Edit model card

Llama-3.2-1B-ultrachat200k

Model Details

Training Details

Training Hyperparameters

attn_implementation: flash_attention_2
bf16: True
learning_rate: 2e-5
lr_scheduler_type: cosine
per_device_train_batch_size: 2
gradient_accumulation_steps: 16
torch_dtype: bfloat16
num_train_epochs: 1
max_seq_length: 2048
warmup_ratio: 0.1

Results

init_train_loss: 1.726
final_train_loss: 1.22 \

Training script

import multiprocessing

from datasets import load_dataset
from tqdm.rich import tqdm
from transformers import AutoTokenizer, AutoModelForCausalLM
from trl import (
    ModelConfig,
    SFTTrainer,
    get_peft_config,
    get_quantization_config,
    get_kbit_device_map,
    SFTConfig,
    ScriptArguments,
    TrlParser
)

tqdm.pandas()

if __name__ == "__main__":
    parser = TrlParser((ScriptArguments, SFTConfig, ModelConfig))
    args, training_args, model_config = parser.parse_args_and_config()

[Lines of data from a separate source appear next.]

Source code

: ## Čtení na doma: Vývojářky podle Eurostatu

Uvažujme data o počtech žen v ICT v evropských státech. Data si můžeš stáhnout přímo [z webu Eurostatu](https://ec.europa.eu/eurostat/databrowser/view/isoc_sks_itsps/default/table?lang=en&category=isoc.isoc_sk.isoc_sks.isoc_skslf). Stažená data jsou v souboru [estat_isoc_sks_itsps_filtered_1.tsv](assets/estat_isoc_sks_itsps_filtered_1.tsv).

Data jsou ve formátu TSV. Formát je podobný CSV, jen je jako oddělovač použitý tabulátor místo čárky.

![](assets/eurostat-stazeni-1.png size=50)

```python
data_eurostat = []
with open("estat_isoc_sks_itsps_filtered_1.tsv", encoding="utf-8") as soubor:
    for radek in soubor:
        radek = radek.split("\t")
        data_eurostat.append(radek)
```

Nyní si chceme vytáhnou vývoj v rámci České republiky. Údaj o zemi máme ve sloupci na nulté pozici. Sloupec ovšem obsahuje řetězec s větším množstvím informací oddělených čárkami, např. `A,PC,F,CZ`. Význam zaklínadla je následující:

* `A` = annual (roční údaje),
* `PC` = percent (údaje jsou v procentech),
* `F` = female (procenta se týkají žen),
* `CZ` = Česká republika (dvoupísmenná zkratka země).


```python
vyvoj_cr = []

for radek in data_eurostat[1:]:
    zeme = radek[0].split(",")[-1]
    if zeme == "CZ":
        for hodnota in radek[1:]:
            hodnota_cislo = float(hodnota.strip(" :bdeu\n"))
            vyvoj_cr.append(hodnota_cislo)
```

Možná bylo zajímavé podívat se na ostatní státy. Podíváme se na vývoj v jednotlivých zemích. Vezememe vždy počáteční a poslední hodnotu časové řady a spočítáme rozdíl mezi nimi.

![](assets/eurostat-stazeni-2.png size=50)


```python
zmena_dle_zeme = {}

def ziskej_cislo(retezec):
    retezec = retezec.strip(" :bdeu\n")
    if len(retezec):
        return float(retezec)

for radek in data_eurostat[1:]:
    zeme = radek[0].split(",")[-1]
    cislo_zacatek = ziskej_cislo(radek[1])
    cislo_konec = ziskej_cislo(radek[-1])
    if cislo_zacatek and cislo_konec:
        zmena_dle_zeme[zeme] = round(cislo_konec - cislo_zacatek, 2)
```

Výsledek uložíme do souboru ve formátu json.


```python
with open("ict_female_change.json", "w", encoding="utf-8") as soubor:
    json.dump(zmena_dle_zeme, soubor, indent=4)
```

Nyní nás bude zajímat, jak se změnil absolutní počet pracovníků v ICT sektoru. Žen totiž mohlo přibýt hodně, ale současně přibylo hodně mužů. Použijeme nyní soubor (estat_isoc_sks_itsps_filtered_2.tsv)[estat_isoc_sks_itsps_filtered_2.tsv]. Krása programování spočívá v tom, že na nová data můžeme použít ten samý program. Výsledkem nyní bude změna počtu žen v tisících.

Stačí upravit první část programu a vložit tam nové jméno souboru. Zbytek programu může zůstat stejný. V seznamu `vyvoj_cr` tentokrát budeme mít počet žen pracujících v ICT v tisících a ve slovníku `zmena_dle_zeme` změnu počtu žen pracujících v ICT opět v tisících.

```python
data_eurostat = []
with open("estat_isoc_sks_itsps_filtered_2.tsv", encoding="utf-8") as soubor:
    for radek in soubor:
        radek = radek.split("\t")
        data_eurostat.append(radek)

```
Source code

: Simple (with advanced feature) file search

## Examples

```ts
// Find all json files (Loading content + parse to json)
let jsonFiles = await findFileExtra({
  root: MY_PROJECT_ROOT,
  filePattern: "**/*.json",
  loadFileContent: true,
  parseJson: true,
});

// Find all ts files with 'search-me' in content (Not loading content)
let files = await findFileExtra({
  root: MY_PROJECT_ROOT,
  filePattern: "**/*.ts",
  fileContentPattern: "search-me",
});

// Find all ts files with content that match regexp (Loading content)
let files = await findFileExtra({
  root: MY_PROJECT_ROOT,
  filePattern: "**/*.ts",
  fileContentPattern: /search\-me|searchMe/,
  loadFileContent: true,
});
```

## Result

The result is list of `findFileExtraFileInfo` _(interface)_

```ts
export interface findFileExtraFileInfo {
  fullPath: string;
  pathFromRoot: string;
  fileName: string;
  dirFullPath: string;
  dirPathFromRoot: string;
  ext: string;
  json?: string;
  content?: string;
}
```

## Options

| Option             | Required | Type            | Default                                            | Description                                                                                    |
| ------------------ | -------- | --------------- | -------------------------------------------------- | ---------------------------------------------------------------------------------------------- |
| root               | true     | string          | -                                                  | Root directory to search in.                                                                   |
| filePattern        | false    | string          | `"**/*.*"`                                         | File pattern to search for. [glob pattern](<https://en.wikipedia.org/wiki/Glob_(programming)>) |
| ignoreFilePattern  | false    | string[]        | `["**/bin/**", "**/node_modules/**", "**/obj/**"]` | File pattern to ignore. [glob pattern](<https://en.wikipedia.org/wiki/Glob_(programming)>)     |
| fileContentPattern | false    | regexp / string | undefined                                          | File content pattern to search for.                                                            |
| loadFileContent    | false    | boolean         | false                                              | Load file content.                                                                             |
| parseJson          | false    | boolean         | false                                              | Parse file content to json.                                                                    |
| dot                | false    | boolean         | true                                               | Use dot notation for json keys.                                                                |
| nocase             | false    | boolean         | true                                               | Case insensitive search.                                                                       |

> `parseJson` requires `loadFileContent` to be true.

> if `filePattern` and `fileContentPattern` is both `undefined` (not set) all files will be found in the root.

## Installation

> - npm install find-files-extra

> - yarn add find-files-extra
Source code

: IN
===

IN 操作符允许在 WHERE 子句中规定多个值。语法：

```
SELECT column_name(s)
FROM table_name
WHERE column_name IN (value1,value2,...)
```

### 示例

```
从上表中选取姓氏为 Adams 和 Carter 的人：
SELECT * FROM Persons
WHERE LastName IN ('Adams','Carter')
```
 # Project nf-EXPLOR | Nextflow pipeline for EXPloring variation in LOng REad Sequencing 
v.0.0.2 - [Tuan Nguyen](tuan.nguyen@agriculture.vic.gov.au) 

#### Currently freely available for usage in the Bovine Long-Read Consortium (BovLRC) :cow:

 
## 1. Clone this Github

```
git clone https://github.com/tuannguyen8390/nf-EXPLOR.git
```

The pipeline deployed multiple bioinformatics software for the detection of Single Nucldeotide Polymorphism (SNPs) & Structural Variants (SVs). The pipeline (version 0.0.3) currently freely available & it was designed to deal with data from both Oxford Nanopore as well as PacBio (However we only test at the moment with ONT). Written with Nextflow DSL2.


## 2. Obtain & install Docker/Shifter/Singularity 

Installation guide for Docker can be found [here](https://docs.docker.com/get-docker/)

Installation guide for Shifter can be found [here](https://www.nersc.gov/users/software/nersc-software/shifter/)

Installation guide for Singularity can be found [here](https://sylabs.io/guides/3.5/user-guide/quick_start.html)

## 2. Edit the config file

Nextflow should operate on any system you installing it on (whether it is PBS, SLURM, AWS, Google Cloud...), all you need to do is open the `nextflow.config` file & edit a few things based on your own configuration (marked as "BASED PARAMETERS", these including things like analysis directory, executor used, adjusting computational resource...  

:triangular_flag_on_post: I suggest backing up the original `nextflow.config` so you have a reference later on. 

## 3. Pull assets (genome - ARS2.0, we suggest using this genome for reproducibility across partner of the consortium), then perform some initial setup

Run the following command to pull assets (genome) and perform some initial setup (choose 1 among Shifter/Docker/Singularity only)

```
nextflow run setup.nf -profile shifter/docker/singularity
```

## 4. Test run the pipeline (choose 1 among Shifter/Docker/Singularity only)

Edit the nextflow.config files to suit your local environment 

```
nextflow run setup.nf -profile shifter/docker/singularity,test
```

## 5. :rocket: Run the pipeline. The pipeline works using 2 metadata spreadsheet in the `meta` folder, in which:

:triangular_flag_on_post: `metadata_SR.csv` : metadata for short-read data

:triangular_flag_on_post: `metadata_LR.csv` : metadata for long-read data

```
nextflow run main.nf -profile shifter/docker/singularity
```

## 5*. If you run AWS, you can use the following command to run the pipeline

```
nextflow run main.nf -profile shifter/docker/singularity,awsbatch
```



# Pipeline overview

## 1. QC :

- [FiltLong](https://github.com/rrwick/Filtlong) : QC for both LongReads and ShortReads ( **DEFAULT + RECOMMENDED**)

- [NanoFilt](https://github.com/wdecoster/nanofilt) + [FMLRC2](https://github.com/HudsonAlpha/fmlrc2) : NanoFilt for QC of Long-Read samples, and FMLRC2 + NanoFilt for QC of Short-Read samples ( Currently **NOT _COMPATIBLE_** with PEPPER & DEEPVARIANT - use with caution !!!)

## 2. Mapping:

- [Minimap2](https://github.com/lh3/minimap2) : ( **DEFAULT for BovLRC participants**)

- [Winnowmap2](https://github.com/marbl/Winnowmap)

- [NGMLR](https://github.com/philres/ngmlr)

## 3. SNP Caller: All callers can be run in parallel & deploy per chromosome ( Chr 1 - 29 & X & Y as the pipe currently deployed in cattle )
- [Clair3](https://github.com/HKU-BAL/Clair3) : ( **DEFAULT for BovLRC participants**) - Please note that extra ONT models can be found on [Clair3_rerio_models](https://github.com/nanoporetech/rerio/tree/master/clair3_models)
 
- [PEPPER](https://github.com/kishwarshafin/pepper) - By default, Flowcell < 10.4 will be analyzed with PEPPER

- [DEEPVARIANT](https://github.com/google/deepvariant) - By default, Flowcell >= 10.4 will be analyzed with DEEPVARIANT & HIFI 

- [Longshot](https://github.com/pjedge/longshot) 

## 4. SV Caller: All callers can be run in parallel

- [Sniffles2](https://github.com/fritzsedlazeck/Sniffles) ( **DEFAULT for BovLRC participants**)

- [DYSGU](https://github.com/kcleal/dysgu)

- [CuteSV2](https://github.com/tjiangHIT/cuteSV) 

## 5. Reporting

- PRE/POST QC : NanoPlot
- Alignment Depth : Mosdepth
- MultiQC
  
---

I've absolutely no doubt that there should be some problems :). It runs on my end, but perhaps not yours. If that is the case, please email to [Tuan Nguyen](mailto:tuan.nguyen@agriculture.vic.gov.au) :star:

    quantization_config = get_quantization_config(model_config)
    model_kwargs = dict(
        revision=model_config.model_revision,
        trust_remote_code=model_config.trust_remote_code,
        attn_implementation=model_config.attn_implementation,
        torch_dtype=model_config.torch_dtype,
        use_cache=False if training_args.gradient_checkpointing else True,
        device_map=get_kbit_device_map() if quantization_config is not None else None,
        quantization_config=quantization_config,
    )

    model = AutoModelForCausalLM.from_pretrained(model_config.model_name_or_path,
                                                 **model_kwargs)
    tokenizer = AutoTokenizer.from_pretrained(
        model_config.model_name_or_path, trust_remote_code=model_config.trust_remote_code, use_fast=True
    )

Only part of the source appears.